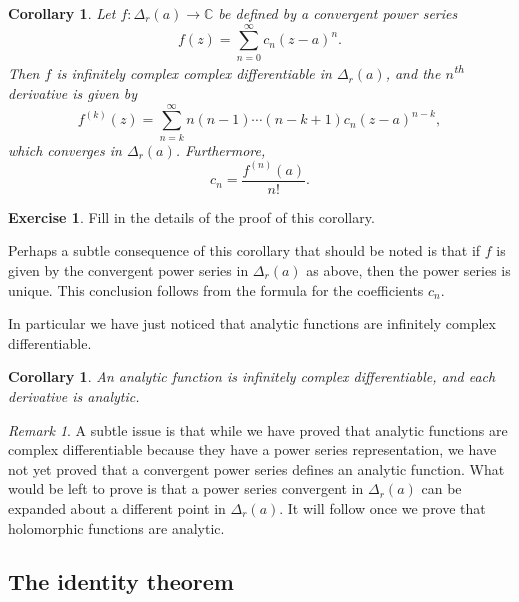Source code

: \documentclass[12pt,openany]{book}
\newcommand{\C}{{\mathbb{C}}}
\theoremstyle{plain}
\newtheorem{cor}[thm]{Corollary}
\theoremstyle{remark}
\newtheorem{remark}[thm]{Remark}
\theoremstyle{definition}
\newenvironment{exbox}{%
    \def\FrameCommand{\vrule width 1pt \relax\hspace {10pt}}%
    \MakeFramed {\advance \hsize -\width \FrameRestore }%
}{%
    \endMakeFramed
}
\theoremstyle{exercise}
\newtheorem{exercise}{Exercise}[section]
\theoremstyle{example}
\begin{document}
\begin{cor} \label{cor:convpowserinfdif}
Let $f \colon \Delta_r(a) \to \C$ be defined by a convergent power series
\begin{equation*}
f(z) = \sum_{n=0}^\infty c_n {(z-a)}^n .
\end{equation*}
Then $f$ is infinitely complex complex differentiable in $\Delta_r(a)$,
and the $n$\textsuperscript{th} derivative is given by
\begin{equation*}
f^{(k)}(z) = \sum_{n=k}^\infty n(n-1)\cdots(n-k+1) c_n {(z-a)}^{n-k} ,
\end{equation*}
which converges in $\Delta_r(a)$.
Furthermore,
\begin{equation*}
c_n =
\frac{f^{(n)}(a)}{n!} .
\end{equation*}
\end{cor}

\begin{exbox}
\begin{exercise}
Fill in the details of the proof of this corollary.
\end{exercise}
\end{exbox}

Perhaps a subtle consequence of
this corollary that should be
noted is that if $f$ is given by the convergent power series in
$\Delta_r(a)$ as above, then the power series is unique.  This conclusion
follows from the formula for the coefficients $c_n$.

In particular we have just noticed that
analytic functions are infinitely complex differentiable.

\begin{cor} \label{cor:analinfdif}
An analytic function is infinitely complex differentiable, and each
derivative is analytic.
\end{cor}

\begin{remark}
A subtle issue is that while we have proved that analytic functions are
complex differentiable because they have a power series representation,
we have not yet proved that a convergent power series defines an analytic
function.  What would be left to prove is that a power series convergent
in $\Delta_r(a)$ can be
expanded about a different point in $\Delta_r(a)$.  It will follow
once we prove that holomorphic functions are analytic.
\end{remark}

\subsection{The identity theorem}
\end{document}

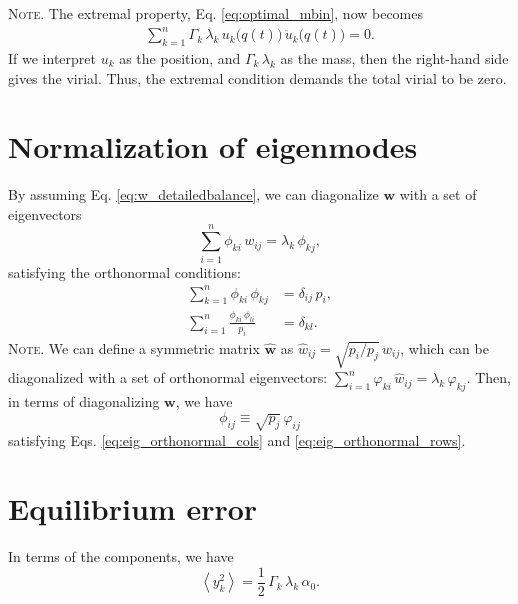 \documentclass[reprint, floatfix]{revtex4-1}
\newcommand{\note}[1]{{\color{DarkGreen}\footnotesize \textsc{Note.} #1}}
\begin{document}
\note{
  The extremal property, Eq. \eqref{eq:optimal_mbin},
  now becomes
  \begin{align}
    \sum_{k = 1}^n
      \Gamma_k \, \lambda_k \,
      u_k\bigl( q(t) \bigr) \,
      \ddot u_k\bigl( q(t) \bigr) = 0
    .
    \tag{N2}
    \label{neq:optimal_mbin1}
  \end{align}
  If we interpret $u_k$ as the position,
  and $\Gamma_k \, \lambda_k$ as the mass,
  then the right-hand side gives the virial.
  Thus, the extremal condition demands
  the total virial to be zero.
  $$\,$$
}%


\section{Normalization of eigenmodes}



By assuming Eq. \eqref{eq:w_detailedbalance},
we can diagonalize $\mathbf w$ with a set of
eigenvectors
%
\begin{equation}
  \sum_{i = 1}^n \phi_{ki} \, w_{ij}
  =
  \lambda_k \, \phi_{kj}
  ,
\label{eq:eig_w}
\end{equation}
%
satisfying the orthonormal conditions\cite{vankampen}:
%
\begin{align}
  \sum_{k = 1}^n
    \phi_{ki} \, \phi_{kj}
  &=
  \delta_{ij} \, p_i,
  \label{eq:eig_orthonormal_cols}
  \\
  \sum_{i = 1}^n
    \frac{ \phi_{ki} \, \phi_{li} }
         { p_i }
  &=
  \delta_{kl}
  .
\label{eq:eig_orthonormal_rows}
\end{align}
%
\note{We can define a symmetric matrix $\hat{\mathbf w}$
as $\hat w_{ij} = \sqrt{p_i/p_j} \, w_{ij}$,
which can be diagonalized\cite{vankampen}
with a set of orthonormal eigenvectors:
%
$\sum_{i = 1}^n \varphi_{ki} \, \hat w_{ij} = \lambda_k \, \varphi_{kj}$.
%
Then,
in terms of diagonalizing $\mathbf w$, we have
$$\phi_{ij} \equiv \sqrt{p_j} \, \varphi_{ij}$$
satisfying Eqs. \eqref{eq:eig_orthonormal_cols}
and \eqref{eq:eig_orthonormal_rows}.
%
}%


\section{Equilibrium error}


In terms of the components, we have
%
\begin{equation}
  \left\langle
    y_k^2
  \right\rangle
  =
  \frac 1 2 \, \Gamma_k \, \lambda_k \, \alpha_0.
  \label{eq:y2_eql}
\end{equation}
%
\end{document}
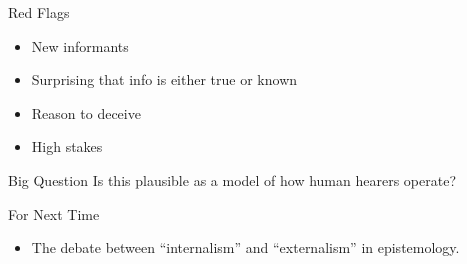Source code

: \documentclass[
  17pt,
  letterpaper,
  ignorenonframetext,
  aspectratio=169,
  handout]{beamer}
\providecommand{\tightlist}{%
  \setlength{\itemsep}{0pt}\setlength{\parskip}{0pt}}\usepackage{longtable,booktabs,array}
\begin{document}
\begin{frame}{Red Flags}
\protect\hypertarget{red-flags}{}
\begin{itemize}[<+->]
\tightlist
\item
  New informants
\item
  Surprising that info is either true or known
\item
  Reason to deceive
\item
  High stakes
\end{itemize}
\end{frame}

\begin{frame}{Big Question}
\protect\hypertarget{big-question}{}
Is this plausible as a model of how human hearers operate?
\end{frame}

\begin{frame}{For Next Time}
\protect\hypertarget{for-next-time}{}
\begin{itemize}[<+->]
\tightlist
\item
  The debate between ``internalism'' and ``externalism'' in
  epistemology.
\end{itemize}
\end{frame}
\end{document}
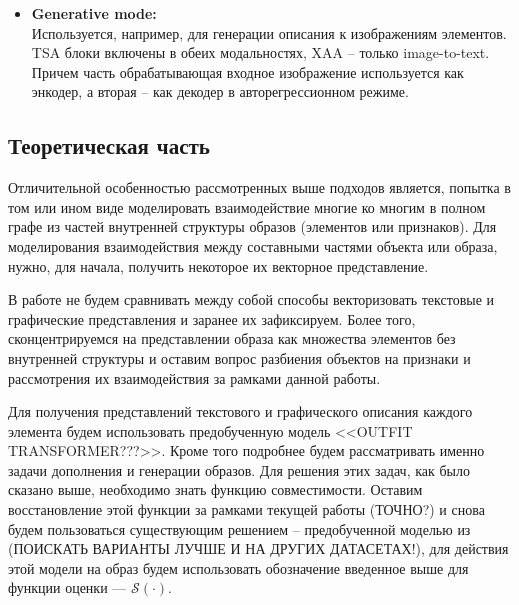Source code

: \documentclass[a4paper,12pt]{article}
\begin{document}
\begin{itemize}
					\item[]\textbf{Generative mode:}\\
					Используется, например, для генерации описания к изображениям элементов. TSA блоки включены в обеих модальностях, XAA -- только image-to-text. Причем часть обрабатывающая входное изображение используется как энкодер, а вторая -- как декодер в авторегрессионном режиме.
				\end{itemize}
			
		\subsection{Теоретическая часть}
				Отличительной особенностью рассмотренных выше подходов является, попытка в том или ином виде моделировать взаимодействие многие ко многим в полном графе из частей внутренней структуры образов (элементов или признаков). Для моделирования взаимодействия между составными частями объекта или образа, нужно, для начала, получить некоторое их векторное представление. 
				
				В работе не будем сравнивать между собой способы векторизовать текстовые и графические представления и заранее их зафиксируем. Более того, сконцентрируемся на представлении образа как множества элементов без внутренней структуры и оставим вопрос разбиения объектов на признаки и рассмотрения их взаимодействия за рамками данной работы.
								
				Для получения представлений текстового и графического описания каждого элемента будем использовать предобученную модель <<OUTFIT TRANSFORMER???>>. Кроме того подробнее будем рассматривать именно задачи дополнения и генерации образов. Для решения этих задач, как было сказано выше, необходимо знать функцию совместимости. Оставим восстановление этой функции за рамками текущей работы (ТОЧНО?) и снова будем пользоваться существующим решением -- предобученной моделью из \cite{https://doi.org/10.48550/arXiv.2204.04812} (ПОИСКАТЬ ВАРИАНТЫ ЛУЧШЕ И НА ДРУГИХ ДАТАСЕТАХ!), для действия этой модели на образ будем использовать обозначение введенное выше для функции оценки --- $\mathcal{S}(\cdot)$.
				
\end{document}
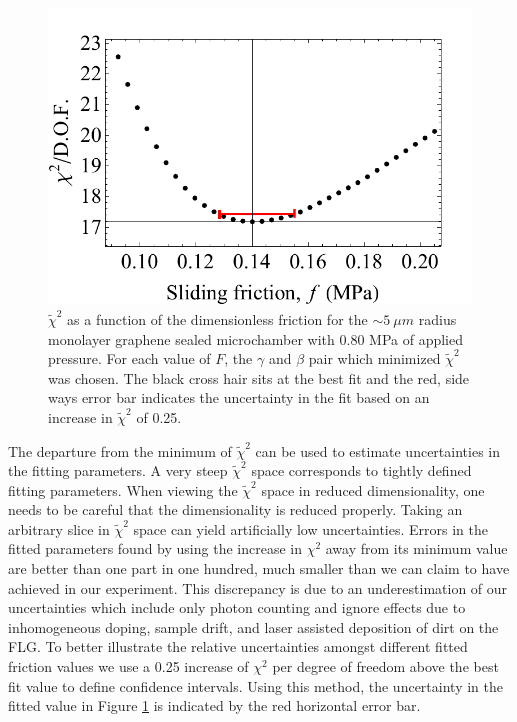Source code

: \begin{figure}
	\begin{center}
	\includegraphics{Figs_Fit/2013-09-05_Fit_101psi_ErrorBar_ForThesis.pdf}
	\end{center}
	\caption[$\tilde{\chi}^2$ as a function of the dimensionless friction]{\label{fig:Fit:chispace}
	$\tilde{\chi}^2$ as a function of the dimensionless friction for the $\sim 5 \ \mu m$ radius monolayer graphene sealed microchamber with 0.80 MPa of applied pressure.
	For each value of $F$, the $\gamma$ and $\beta$ pair which minimized $\tilde{\chi}^2$ was chosen.
	The black cross hair sits at the best fit and the red, side ways error bar indicates the uncertainty in the fit based on an increase in $\tilde{\chi}^2$ of 0.25.
	}
\end{figure}

The departure from the minimum of $\tilde{\chi}^2$ can be used to estimate uncertainties in the fitting parameters.
A very steep $\tilde{\chi}^2$ space corresponds to tightly defined fitting parameters.
When viewing the $\tilde{\chi}^2$ space in reduced dimensionality, one needs to be careful that the dimensionality is reduced properly.
Taking an arbitrary slice in $\tilde{\chi}^2$ space can yield artificially low uncertainties.
Errors in the fitted parameters found by using the increase in $\chi^2$ away from its minimum value \cite{Press2007} are better than one part in one hundred, much smaller than we can claim to have achieved in our experiment.
This discrepancy is due to an underestimation of our uncertainties which include only photon counting and ignore effects due to inhomogeneous doping, sample drift, and laser assisted deposition of dirt on the FLG.
To better illustrate the relative uncertainties amongst different fitted friction values we use a 0.25 increase of $\chi^2$ per degree of freedom above the best fit value to define confidence intervals.
Using this method, the uncertainty in the fitted value in Figure \ref{fig:Fit:chispace} is indicated by the red horizontal error bar.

++++++++++

* **EXERCISE DESCRIPTION**
Copy out every line in the entries above that holds "which".

* **RESULT**
which converges in $\Delta_r(a)$.
which can be diagonalized\cite{vankampen}
	For each value of $F$, the $\gamma$ and $\beta$ pair which minimized $\tilde{\chi}^2$ was chosen.
This discrepancy is due to an underestimation of our uncertainties which include only photon counting and ignore effects due to inhomogeneous doping, sample drift, and laser assisted deposition of dirt on the FLG.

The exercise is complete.